And don’t forget to check out MoMa PS1, in Queens, which focuses on new artists and experimental practices, as well as community collaborations and partnerships.
11 West 53rd St., moma.org
On View Now at MoMA: Signals: How Video Transformed the World
Ming Wong. Windows on the World (Part 2). 2014. Twenty-four-channel standard-definition video (color, sound; varying durations), twenty-four flat screen monitors, MDF, wood, and steel, overall dimensions approx. 65 x 157 1/2 x 30” (165 × 400 × 75 cm). The Museum of Modern Art, New York. Fund for the Twenty-First Century. ©2022 Ming Wong.
Video is everywhere, powered by our phones and our shifting patterns of consumption. More than 70 works at MoMA, drawn primarily from the museum's collection, examine moving imagery as an agent for change. Signals: How Video Transformed the World is now open through July 8th.
On View Now at MoMA | Georgia O’Keeffe: To See Takes Time
Georgia O’Keeffe. Evening Star No.III, 1917. Watercolor on paper mounted on board. 8 7/8 x 11 7/8″ (22.7 x 30.4 cm). The Museum of Modern Art, New York. Mr. and Mrs. Donald B. Straus Fund, 1958. © 2022 Georgia O’Keeffe Museum / Artists Rights Society (ARS), New York.
Taking its name from a quote from Georgia O’Keeffe herself, the exhibition To See Takes Time at MoMA this spring focuses on the artist’s lesser-known work—as well as her process. The works on view include smaller drawings in a collection of works on paper from charcoal to watercolor, pencil to pastel, along with some of O’Keeffe's paintings.
Best known for her monumental flower paintings and her Southwestern landscapes, O’Keeffe experimented with revisiting and reworking the same subjects and motifs during her entire career. Her output between the years of 1915 and 1918 was extraordinary, and included nudes and organic landscapes, as well as “specials”—her term for abstract charcoals.
The exhibit offers viewers a rare opportunity to trace O’Keeffe’s progression as an artist and to understand her process more fully. Her aerial views, for example, mostly done in the 1950s, capture the changing perspective seen from an airplane in flight, and will be new to many visitors. Some of her works on paper led to large-scaled paintings; these will be installed to each other.
The smaller works may well be revelatory to admirers of O’Keeffe’s’ large-scale, lush flowers and images evocative of the Southwest. The exhibit displays more than 120 works created over four decades, including several from the museum’s own collection. The works on display provide context to the artist’s work, as well as showing viewers how she developed her motifs over the span of her career, taking her observations and refining them into the realm of the abstract.
The exhibit is a must for fans of her work—as well as those wanting to learn more about the artist, often called “The Mother of American Modernisms,” and her indelible place in American art. Through August 12th.

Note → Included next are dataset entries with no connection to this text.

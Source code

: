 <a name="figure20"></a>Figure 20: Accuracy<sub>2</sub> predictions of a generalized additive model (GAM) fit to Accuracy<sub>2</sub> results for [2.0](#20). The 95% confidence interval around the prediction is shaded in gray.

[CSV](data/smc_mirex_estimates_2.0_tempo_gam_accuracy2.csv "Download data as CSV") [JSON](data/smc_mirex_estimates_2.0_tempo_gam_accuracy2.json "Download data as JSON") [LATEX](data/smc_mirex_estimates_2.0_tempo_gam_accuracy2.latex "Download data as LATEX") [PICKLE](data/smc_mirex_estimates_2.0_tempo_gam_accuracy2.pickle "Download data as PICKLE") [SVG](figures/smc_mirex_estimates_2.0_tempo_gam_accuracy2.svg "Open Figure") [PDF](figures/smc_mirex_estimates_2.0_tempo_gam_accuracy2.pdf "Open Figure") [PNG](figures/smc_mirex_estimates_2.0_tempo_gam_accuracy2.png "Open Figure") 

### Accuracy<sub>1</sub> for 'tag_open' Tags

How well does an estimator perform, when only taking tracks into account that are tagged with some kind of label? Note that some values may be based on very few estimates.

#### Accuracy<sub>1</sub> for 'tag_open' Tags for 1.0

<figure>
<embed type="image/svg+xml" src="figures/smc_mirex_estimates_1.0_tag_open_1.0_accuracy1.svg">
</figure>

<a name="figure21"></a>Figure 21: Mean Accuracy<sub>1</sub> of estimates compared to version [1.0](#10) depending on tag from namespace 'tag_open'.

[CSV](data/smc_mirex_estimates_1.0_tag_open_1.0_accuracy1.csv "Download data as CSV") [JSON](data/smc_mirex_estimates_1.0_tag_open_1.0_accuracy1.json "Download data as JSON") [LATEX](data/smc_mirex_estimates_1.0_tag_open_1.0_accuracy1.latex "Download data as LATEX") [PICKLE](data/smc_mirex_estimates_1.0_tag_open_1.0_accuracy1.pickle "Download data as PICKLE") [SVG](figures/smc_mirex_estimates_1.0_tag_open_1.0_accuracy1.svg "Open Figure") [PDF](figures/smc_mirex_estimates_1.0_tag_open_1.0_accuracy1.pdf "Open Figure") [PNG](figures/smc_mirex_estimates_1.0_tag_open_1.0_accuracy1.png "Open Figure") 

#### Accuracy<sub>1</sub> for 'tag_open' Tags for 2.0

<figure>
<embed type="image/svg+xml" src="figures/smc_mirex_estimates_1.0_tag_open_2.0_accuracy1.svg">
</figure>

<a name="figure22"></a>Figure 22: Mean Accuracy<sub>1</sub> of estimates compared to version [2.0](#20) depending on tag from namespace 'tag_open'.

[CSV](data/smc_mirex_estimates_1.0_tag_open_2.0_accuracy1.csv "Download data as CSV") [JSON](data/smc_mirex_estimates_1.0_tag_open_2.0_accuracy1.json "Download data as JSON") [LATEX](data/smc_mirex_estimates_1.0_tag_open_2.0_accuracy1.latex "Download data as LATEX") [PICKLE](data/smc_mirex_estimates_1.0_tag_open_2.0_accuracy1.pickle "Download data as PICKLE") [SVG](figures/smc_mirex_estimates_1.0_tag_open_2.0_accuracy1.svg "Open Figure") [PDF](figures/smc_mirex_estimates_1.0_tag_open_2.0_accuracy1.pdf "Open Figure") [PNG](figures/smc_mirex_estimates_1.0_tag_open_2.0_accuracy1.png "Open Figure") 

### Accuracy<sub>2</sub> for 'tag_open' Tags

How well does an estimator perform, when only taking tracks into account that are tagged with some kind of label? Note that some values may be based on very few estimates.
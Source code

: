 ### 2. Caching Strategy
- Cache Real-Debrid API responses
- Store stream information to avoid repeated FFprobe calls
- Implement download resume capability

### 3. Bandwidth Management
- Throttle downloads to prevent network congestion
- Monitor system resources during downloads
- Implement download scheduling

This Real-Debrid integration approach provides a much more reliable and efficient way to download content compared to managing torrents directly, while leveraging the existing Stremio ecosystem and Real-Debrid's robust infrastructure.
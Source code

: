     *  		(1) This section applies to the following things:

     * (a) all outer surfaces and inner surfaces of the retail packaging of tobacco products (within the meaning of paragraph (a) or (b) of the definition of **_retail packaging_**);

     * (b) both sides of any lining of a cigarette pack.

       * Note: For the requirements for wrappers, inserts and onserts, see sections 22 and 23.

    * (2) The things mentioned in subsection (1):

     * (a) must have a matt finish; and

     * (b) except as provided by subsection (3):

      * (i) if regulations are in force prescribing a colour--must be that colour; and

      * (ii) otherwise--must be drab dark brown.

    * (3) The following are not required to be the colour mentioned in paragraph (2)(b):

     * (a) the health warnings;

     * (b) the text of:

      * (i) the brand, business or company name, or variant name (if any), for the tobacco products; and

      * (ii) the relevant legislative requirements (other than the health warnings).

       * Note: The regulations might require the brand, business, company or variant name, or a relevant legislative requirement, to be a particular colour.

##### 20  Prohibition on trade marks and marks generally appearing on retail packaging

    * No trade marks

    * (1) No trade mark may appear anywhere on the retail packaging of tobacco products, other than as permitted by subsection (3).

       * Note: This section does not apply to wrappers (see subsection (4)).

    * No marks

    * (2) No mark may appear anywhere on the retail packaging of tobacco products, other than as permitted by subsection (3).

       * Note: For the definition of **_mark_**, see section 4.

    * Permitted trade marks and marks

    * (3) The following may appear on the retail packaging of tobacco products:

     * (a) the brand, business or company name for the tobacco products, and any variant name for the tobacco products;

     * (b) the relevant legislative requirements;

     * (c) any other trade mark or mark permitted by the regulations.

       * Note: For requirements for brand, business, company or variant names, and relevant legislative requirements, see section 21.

On View Now at MoMA | Ellsworth Kelly: A Centennial Celebration
Inspired by the world around him, from the shadow of a balcony to a bird fluttering by his window, American artist Ellsworth Kelly translated his inspirations into dazzling, abstract works of art, from drawings to paintings, prints, and sculpture.
Ellsworth Kelly: Centennial Celebration offers viewers the opportunity to observe the paintings Spectrum IV (1967) and Chatham VI (1971). The former, a display of rich, vertical rainbow bands of color, is a monumental 9’ 9 x 9’ 9, while the latter utilizes the colors of the American flag to create a field of three bold, distinct entities of color.
Visitors also have the rare opportunity to see Kelly’s Sculpture for a Large Wall. Made for the lobby of Philadelphia’s Transportation Building in 1957, it features 104 anodized aluminum panels of varying muted tones. Individual panels can be moved at an angle or tilted upright; it represents a point in Kelly’s career when he had begun to explore the creation of work that imagined a mingling of both art and architecture.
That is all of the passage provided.